Finding liberté, egalité, and fraternité in Paris

Thomas Jefferson, who was the US minister to France for some years before he became president of the United States, once said of Paris:

A walk about Paris will provide lessons in history, beauty, and in the point of life“. 

Since first travelling to Paris, I have continued to learn more about the place, fun stories, unexpected things, new openings.  I remember going to Le Procope for a meal and learning that it is Paris’s oldest cafe where the French Revolution’s slogan “liberté, égalité, fraternité” was coined.  The cafe is an entire history lesson in itself: it is where Robespierre and the Montagnards met on the eve of the Revolution, where Benjamin Franklin drafted the alliance between Louis XVI and the American republic, where playwright Piron quareled with Voltaire, and where Voltaire created Candide

History aside, one does chuckle at the thought of Parisians parking illegally as defence of personal liberty and how they savour window displays as thought they were public museums.
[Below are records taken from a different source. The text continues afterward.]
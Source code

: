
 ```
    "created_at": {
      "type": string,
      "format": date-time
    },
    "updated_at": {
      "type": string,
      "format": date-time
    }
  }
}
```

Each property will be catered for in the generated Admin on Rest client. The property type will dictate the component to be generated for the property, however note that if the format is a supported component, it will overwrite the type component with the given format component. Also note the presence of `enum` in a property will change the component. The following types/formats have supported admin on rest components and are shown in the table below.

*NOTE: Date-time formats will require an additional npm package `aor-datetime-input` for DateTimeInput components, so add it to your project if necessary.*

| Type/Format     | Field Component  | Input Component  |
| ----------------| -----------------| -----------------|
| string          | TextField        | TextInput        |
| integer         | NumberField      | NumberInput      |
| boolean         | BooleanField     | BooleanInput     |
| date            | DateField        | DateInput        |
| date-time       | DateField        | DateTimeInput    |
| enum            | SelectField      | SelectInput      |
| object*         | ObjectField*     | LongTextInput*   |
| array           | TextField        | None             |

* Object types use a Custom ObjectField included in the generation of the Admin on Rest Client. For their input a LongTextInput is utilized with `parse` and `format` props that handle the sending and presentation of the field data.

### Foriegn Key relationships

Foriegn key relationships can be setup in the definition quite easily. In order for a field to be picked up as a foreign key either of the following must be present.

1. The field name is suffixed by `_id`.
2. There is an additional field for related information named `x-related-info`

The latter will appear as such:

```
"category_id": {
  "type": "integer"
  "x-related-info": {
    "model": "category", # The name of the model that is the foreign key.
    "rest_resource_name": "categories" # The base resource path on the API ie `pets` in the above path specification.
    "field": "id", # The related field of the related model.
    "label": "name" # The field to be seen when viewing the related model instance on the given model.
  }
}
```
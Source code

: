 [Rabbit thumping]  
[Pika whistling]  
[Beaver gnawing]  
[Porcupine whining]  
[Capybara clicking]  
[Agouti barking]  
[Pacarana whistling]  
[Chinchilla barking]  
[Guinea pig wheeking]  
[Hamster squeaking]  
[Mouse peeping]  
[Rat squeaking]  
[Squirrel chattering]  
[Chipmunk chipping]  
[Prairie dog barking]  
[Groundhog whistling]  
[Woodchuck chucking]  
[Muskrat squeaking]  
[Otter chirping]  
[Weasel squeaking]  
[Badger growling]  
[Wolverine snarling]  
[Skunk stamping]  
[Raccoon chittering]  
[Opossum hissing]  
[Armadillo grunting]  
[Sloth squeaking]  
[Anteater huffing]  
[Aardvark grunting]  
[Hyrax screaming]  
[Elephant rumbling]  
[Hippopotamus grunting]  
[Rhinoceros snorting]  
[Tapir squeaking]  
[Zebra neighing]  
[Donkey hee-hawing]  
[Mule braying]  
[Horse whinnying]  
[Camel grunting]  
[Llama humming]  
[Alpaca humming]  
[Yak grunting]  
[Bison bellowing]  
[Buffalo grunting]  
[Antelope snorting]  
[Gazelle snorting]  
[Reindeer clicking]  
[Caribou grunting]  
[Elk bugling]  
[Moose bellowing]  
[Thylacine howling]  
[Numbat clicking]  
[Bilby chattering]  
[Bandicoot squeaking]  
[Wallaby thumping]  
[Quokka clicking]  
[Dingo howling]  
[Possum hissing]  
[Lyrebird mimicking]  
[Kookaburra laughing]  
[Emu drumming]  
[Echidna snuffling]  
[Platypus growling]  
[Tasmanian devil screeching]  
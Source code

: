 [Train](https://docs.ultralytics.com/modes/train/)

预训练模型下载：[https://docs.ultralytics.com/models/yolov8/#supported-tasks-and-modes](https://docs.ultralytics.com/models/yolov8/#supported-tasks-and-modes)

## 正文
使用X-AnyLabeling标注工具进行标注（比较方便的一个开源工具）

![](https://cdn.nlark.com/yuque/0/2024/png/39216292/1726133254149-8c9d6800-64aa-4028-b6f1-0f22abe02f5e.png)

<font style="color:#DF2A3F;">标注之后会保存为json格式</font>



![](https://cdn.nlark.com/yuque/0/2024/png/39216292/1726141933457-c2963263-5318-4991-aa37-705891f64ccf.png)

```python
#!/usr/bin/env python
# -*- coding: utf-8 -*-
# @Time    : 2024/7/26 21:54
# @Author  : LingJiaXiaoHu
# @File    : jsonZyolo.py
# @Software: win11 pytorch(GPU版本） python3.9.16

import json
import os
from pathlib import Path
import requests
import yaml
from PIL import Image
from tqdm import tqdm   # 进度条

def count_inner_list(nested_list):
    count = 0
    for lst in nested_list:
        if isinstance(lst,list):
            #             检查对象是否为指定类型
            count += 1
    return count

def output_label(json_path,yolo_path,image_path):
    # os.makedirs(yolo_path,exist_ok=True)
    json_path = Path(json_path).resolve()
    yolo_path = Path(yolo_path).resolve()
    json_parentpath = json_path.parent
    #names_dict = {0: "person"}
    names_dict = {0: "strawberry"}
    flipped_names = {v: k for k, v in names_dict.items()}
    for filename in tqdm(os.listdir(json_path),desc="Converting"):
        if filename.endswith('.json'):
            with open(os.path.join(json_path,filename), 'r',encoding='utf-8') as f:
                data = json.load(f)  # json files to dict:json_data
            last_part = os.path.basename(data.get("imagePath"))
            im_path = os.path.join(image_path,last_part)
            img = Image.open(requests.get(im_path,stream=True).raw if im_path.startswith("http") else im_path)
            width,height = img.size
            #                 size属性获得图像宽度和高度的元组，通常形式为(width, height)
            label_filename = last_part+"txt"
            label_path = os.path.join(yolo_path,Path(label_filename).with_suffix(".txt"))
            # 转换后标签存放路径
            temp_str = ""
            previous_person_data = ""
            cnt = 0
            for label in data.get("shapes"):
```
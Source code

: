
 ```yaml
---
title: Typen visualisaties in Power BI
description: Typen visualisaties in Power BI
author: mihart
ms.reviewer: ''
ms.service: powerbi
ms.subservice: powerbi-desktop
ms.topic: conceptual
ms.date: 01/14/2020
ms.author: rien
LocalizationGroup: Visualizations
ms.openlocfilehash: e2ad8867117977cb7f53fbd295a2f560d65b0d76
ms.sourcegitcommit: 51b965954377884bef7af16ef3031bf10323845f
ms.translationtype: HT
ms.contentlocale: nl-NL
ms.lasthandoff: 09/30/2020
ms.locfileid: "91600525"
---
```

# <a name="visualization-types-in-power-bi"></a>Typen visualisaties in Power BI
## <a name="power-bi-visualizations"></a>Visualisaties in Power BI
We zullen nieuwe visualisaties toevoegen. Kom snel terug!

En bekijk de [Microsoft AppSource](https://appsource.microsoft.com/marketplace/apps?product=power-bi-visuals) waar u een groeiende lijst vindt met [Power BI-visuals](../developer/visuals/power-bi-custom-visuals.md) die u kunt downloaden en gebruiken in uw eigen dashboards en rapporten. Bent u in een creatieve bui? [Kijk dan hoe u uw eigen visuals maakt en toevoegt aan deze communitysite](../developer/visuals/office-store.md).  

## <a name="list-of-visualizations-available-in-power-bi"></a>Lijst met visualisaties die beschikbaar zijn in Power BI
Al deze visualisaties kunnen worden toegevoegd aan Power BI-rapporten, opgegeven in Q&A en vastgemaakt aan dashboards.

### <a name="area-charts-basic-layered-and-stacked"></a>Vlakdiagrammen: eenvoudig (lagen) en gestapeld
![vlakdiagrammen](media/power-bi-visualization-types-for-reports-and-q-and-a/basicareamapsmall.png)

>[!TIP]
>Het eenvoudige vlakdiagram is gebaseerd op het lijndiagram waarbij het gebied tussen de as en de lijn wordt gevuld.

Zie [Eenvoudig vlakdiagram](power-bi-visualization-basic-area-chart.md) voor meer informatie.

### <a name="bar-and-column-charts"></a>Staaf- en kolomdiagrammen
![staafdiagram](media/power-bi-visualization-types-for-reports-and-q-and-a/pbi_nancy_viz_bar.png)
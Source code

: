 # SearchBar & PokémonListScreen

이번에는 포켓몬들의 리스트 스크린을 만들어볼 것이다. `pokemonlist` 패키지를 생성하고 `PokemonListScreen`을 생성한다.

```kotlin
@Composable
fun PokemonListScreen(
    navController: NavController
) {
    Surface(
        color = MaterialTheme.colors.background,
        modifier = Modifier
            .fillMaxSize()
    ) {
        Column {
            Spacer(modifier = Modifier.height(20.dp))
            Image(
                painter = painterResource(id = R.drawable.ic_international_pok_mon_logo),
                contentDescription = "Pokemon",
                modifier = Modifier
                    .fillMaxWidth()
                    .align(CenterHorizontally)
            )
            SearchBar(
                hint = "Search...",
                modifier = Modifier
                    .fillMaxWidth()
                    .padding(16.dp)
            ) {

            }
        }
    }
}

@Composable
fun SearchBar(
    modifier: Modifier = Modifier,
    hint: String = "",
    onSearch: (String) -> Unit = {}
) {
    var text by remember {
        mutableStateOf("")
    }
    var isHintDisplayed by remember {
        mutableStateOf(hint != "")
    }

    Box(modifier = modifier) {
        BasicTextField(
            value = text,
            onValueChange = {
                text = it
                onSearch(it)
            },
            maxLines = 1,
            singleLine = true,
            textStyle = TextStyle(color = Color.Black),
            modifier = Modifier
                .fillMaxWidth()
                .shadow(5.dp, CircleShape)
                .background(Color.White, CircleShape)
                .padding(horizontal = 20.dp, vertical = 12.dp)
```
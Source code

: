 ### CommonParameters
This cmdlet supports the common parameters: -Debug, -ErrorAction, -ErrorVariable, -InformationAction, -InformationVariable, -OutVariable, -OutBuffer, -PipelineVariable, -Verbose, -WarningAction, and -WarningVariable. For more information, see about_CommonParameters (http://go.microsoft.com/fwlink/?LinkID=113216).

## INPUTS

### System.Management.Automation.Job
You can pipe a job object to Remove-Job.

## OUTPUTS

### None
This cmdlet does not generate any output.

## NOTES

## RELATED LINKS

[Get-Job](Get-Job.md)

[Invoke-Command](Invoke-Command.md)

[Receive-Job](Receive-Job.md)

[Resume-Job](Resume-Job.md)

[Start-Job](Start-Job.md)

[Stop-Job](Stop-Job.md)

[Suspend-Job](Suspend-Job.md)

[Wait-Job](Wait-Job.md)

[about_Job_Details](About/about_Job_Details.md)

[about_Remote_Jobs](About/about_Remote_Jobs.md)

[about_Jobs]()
Historically, the compatibility of liberté and égalité was not doubted in the first days of the 1789 Revolution.  Thus the Abbé Sieyès, the clergyman and political writer who is considered one of the chief political theorists of the French Revolution and who penned the pamphlet “What is the Third Estate?” (the “third estate” refers to the common people of France) that became de facto manifesto of the Revolution, considered that only liberty insured equality, unless the latter was to be the equality of all dominated by a despot; while liberty followed equality insured by rule of law.  The abstract generality of law (theorised by Jean-Jacques Rousseau in The Social Contract) thus insured the identification of liberty to equality, liberty being negatively defined as an independence from arbitrary rule, and equality considered abstractly in its judicial form. 

Thus, while in the twentieth century, “liberalism” started acquiring many different strands and became wider and wider in meaning, “classical” liberalism as an important part of the ideology of the French and the American revolutions was more of a liberty (equally, for all men) from arbitrary, despotic and monarchical rule.

“Fraternity”, however, does sit a little uncomfortably within this trinity, and seen with today’s eyes, there seems more tension between the concepts of liberty and fraternity than that between liberty and equality.  Despite that, this triad has survived more than 200 years til today, and is certainly an idea that not only captured the imagination of the times but left indelible imprint on history: the historical significance of the slogan “liberty, equality, fraternity” encompasses also the Universal Declaration of Human Rights, whose first article states (an illustrated version is here):

All human beings are born free and equal in dignity and rights.  They are endowed with reason and conscience and should act towards one another in a spirit of brotherhood. 

In an age of social media and 140 words, these words may sometimes be forgotten.  And perhaps the absence of world wars for the last 70 years that seriously threaten these concepts sometimes tricks us into forgetting how much these words have shaped our twenty-first century world.  In reflection, one sees how a number of ideas originating from France have shaped very much our modern world and how the French Revolution changed the course of world history. 


P.S. For those following the footsteps of the Revolution in Paris, more places of interest include Place de la Bastille (no remnants of the Bastille that was stormed remains, and the column in its centre commemorates events of the July 1830 revolution, but the Paris Opera is now here), the Jeu de Paume (where representatives declared their intention to draft a new constitution), the Palais de Justice which was the Revolutionary Tribunal and its adjoining Le Concierge which was the final stop for those on their way to the guillotine.  The Place de la Concorde, today with its beautiful fountain and all, was called the Place de la Revolution during the Revolutionary years and its bloody past is commemorated in an obelisk marking where the guillotine of Louis XIV and Marie Antoinette and many others took place.